Economic evaluation of diagnostic agents is a field that is still very much in development [1, 27]. This is a challenge that clinical trials involving diagnostics tend to focus on technical aspects such as sensitivity and specificity, while the effect on subsequent diagnostic or treatment decisions is generally not known. By studying the effects on subsequent diagnostic work-up and surgical decisions, it would be possible to investigate whether using a more accurate and state-of-the-art initial diagnostic modality also leads to cost savings that offset part or all of the higher acquisition cost. In further research in the diagnostic field, it could therefore be recommended to routinely include economic aspects of the diagnostic work-up process when clinical trials are planned. This would increase the amount of data gathered in clinical trials, but in comparison with the large amount of data already collected, the increases in data collection needed for this purpose would be relatively small.

There are limitations in this study.

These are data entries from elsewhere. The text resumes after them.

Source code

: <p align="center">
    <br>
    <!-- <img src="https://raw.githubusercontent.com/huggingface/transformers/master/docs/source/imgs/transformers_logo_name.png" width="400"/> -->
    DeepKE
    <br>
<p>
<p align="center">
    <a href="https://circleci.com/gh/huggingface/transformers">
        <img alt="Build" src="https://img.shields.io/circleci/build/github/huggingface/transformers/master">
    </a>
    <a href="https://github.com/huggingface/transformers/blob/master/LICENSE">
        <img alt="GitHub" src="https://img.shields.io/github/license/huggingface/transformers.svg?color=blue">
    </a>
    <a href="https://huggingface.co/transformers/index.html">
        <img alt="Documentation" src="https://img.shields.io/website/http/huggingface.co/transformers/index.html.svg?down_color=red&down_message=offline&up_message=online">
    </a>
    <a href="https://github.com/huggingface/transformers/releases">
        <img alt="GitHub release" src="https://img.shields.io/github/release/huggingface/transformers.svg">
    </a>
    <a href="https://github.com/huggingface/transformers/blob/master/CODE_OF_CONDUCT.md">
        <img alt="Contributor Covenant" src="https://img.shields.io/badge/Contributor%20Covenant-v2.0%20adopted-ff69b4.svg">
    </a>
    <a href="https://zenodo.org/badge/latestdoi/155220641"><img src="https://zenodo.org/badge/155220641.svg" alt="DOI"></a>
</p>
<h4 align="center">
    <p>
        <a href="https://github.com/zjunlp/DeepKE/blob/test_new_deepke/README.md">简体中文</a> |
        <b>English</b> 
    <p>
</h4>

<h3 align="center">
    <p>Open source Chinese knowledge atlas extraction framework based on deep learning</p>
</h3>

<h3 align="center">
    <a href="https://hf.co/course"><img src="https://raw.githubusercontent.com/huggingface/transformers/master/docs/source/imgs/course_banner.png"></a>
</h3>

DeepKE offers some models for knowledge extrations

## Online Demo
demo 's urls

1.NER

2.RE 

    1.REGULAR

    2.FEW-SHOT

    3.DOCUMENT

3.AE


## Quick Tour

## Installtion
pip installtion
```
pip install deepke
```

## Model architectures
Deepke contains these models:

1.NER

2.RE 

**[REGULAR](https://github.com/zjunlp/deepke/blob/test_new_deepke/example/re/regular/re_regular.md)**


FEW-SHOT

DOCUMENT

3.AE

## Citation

As mentioned before, a model is never able to depict the clinical reality with all its possible choices and potential outcomes. With the help of the expert panel consisting of radiologists working in diagnostics, interventional radiologists and liver surgeons, we tried to identify the most important options and pathways for patients with metachronous liver metastases, being aware that options such as local thermo-ablation or neo-adjuvant chemotherapy have not been taken into account. The input data collected in the structured interviews do not have the same grade of evidence as data from a clinical trial. However, in the absence of comparative health–economic clinical-trial data, we think that the present data are of relevance for the radiological community as a first step towards properly designed clinical trials addressing the health–economic issues. In this respect the results of a recent publication of a multicentre trial, showing that PV-MRI changed the surgical strategy in 16.8% of patients (22/131) compared to biphasic spiral CT [9], are coherent with our collected interview data.

In conclusion, the results of the interviews and the model indicate that an imaging strategy with initial PV-MRI in patients with suspected CLM has the potential to avoid repeated diagnostic procedures by providing more accurate information at an earlier stage in the diagnostic work-up. Compared to doing MDCT initially, there was a moderate additional cost of imaging when PV-MRI was used as initial imaging. However, the total diagnostic cost was lower for the imaging strategy with initial PV-MRI compared to using ECCM-MRI as initial diagnostic modality in Sweden and only a little higher than the cost for ECCM-MRI in Germany and Italy. The results also indicate that PV-MRI improves pre-operative planning and decreases intra-operative changes in planning. This leads to cost savings through shorter operative time, benefits for patients by shorter anaesthesia time, and higher rate of avoidance of unnecessary surgical procedures. If the cost savings due to better pre-operative planning are taken into account, PV-MRI as initial imaging investigation has costs similar to MDCT, and is cost-saving compared to ECCM-MRI. In addition, better diagnostic precision may lead to more patients being allocated to the correct type of treatment. Without clinical data, however, this advantage is difficult to translate into cost savings or improved outcomes for patients in terms of gains in life expectancy or quality of life. These aspects would be important to incorporate in further research.